* _AIM OF THE EXERCISE_: Read the data below line by line and copy each one with "misc" in it.

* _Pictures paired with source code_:
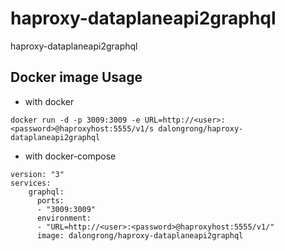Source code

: # haproxy-dataplaneapi2graphql
haproxy-dataplaneapi2graphql

## Docker image Usage

* with docker

```code
docker run -d -p 3009:3009 -e URL=http://<user>:<password>@haproxyhost:5555/v1/s dalongrong/haproxy-dataplaneapi2graphql
```

* with docker-compose

```code
version: "3"
services:
    graphql:
      ports:
      - "3009:3009"
      environment:
      - "URL=http://<user>:<password>@haproxyhost:5555/v1/"
      image: dalongrong/haproxy-dataplaneapi2graphql
```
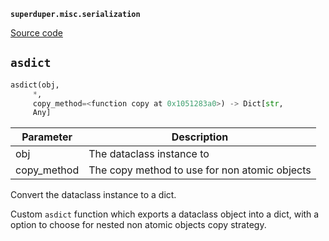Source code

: **`superduper.misc.serialization`** 

[Source code](https://github.com/superduper-io/superduper/blob/main/superduper/misc/serialization.py)

## `asdict` 

```python
asdict(obj,
     *,
     copy_method=<function copy at 0x1051283a0>) -> Dict[str,
     Any]
```
| Parameter | Description |
|-----------|-------------|
| obj | The dataclass instance to |
| copy_method | The copy method to use for non atomic objects |

Convert the dataclass instance to a dict.

Custom ``asdict`` function which exports a dataclass object into a dict,
with a option to choose for nested non atomic objects copy strategy.

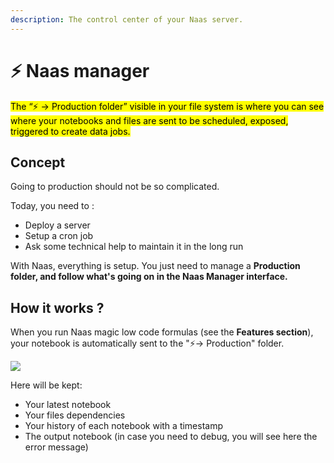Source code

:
 ```yaml
---
description: The control center of your Naas server.
---
```


# ⚡ Naas manager

<mark style="background-color:yellow;">The “⚡️ → Production folder” visible in your file system is where you can see where your notebooks and files are sent to be scheduled, exposed, triggered to create data jobs.</mark>

## Concept

Going to production should not be so complicated.

Today, you need to :

* Deploy a server
* Setup a cron job
* Ask some technical help to maintain it in the long run

With Naas, everything is setup. You just need to manage a **Production folder, and follow what's going on in the Naas Manager interface.**

## How it works ?

When you run Naas magic low code formulas (see the **Features section**), your notebook is automatically sent to the "⚡️→ Production" folder.

![](<../.gitbook/assets/Screenshot 2022-01-05 at 23.20.04.png>)

Here will be kept:

* Your latest notebook
* Your files dependencies
* Your history of each notebook with a timestamp
* The output notebook (in case you need to debug, you will see here the error message)

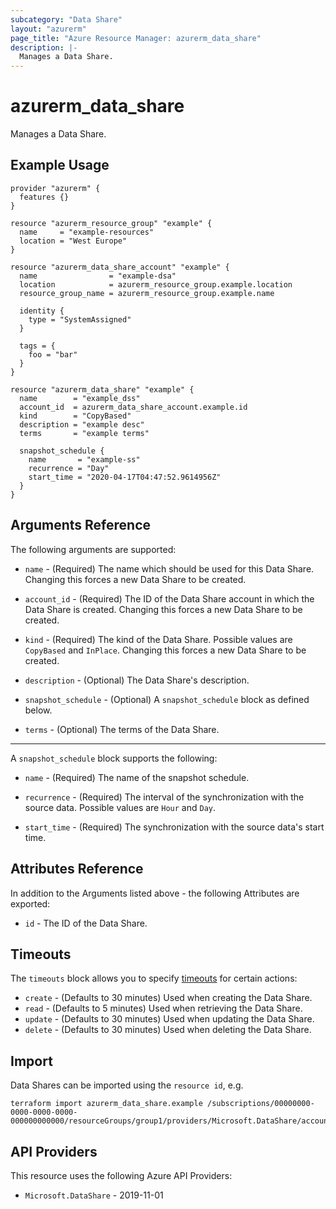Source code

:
 ```yaml
---
subcategory: "Data Share"
layout: "azurerm"
page_title: "Azure Resource Manager: azurerm_data_share"
description: |-
  Manages a Data Share.
---
```


# azurerm_data_share

Manages a Data Share.

## Example Usage

```hcl
provider "azurerm" {
  features {}
}

resource "azurerm_resource_group" "example" {
  name     = "example-resources"
  location = "West Europe"
}

resource "azurerm_data_share_account" "example" {
  name                = "example-dsa"
  location            = azurerm_resource_group.example.location
  resource_group_name = azurerm_resource_group.example.name

  identity {
    type = "SystemAssigned"
  }

  tags = {
    foo = "bar"
  }
}

resource "azurerm_data_share" "example" {
  name        = "example_dss"
  account_id  = azurerm_data_share_account.example.id
  kind        = "CopyBased"
  description = "example desc"
  terms       = "example terms"

  snapshot_schedule {
    name       = "example-ss"
    recurrence = "Day"
    start_time = "2020-04-17T04:47:52.9614956Z"
  }
}
```

## Arguments Reference

The following arguments are supported:

* `name` - (Required) The name which should be used for this Data Share. Changing this forces a new Data Share to be created.

* `account_id` - (Required) The ID of the Data Share account in which the Data Share is created. Changing this forces a new Data Share to be created.

* `kind` - (Required) The kind of the Data Share. Possible values are `CopyBased` and `InPlace`. Changing this forces a new Data Share to be created.

* `description` - (Optional) The Data Share's description.

* `snapshot_schedule` - (Optional) A `snapshot_schedule` block as defined below.

* `terms` - (Optional) The terms of the Data Share.

---

A `snapshot_schedule` block supports the following:

* `name` - (Required) The name of the snapshot schedule.

* `recurrence` - (Required) The interval of the synchronization with the source data. Possible values are `Hour` and `Day`.

* `start_time` - (Required) The synchronization with the source data's start time.

## Attributes Reference

In addition to the Arguments listed above - the following Attributes are exported:

* `id` - The ID of the Data Share.

## Timeouts

The `timeouts` block allows you to specify [timeouts](https://www.terraform.io/language/resources/syntax#operation-timeouts) for certain actions:

* `create` - (Defaults to 30 minutes) Used when creating the Data Share.
* `read` - (Defaults to 5 minutes) Used when retrieving the Data Share.
* `update` - (Defaults to 30 minutes) Used when updating the Data Share.
* `delete` - (Defaults to 30 minutes) Used when deleting the Data Share.

## Import

Data Shares can be imported using the `resource id`, e.g.

```shell
terraform import azurerm_data_share.example /subscriptions/00000000-0000-0000-0000-000000000000/resourceGroups/group1/providers/Microsoft.DataShare/accounts/account1/shares/share1
```

## API Providers
<!-- This section is generated, changes will be overwritten -->
This resource uses the following Azure API Providers:

* `Microsoft.DataShare` - 2019-11-01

* _RESPONSE BELOW_:
: **`superduper.misc.serialization`** 
[Source code](https://github.com/superduper-io/superduper/blob/main/superduper/misc/serialization.py)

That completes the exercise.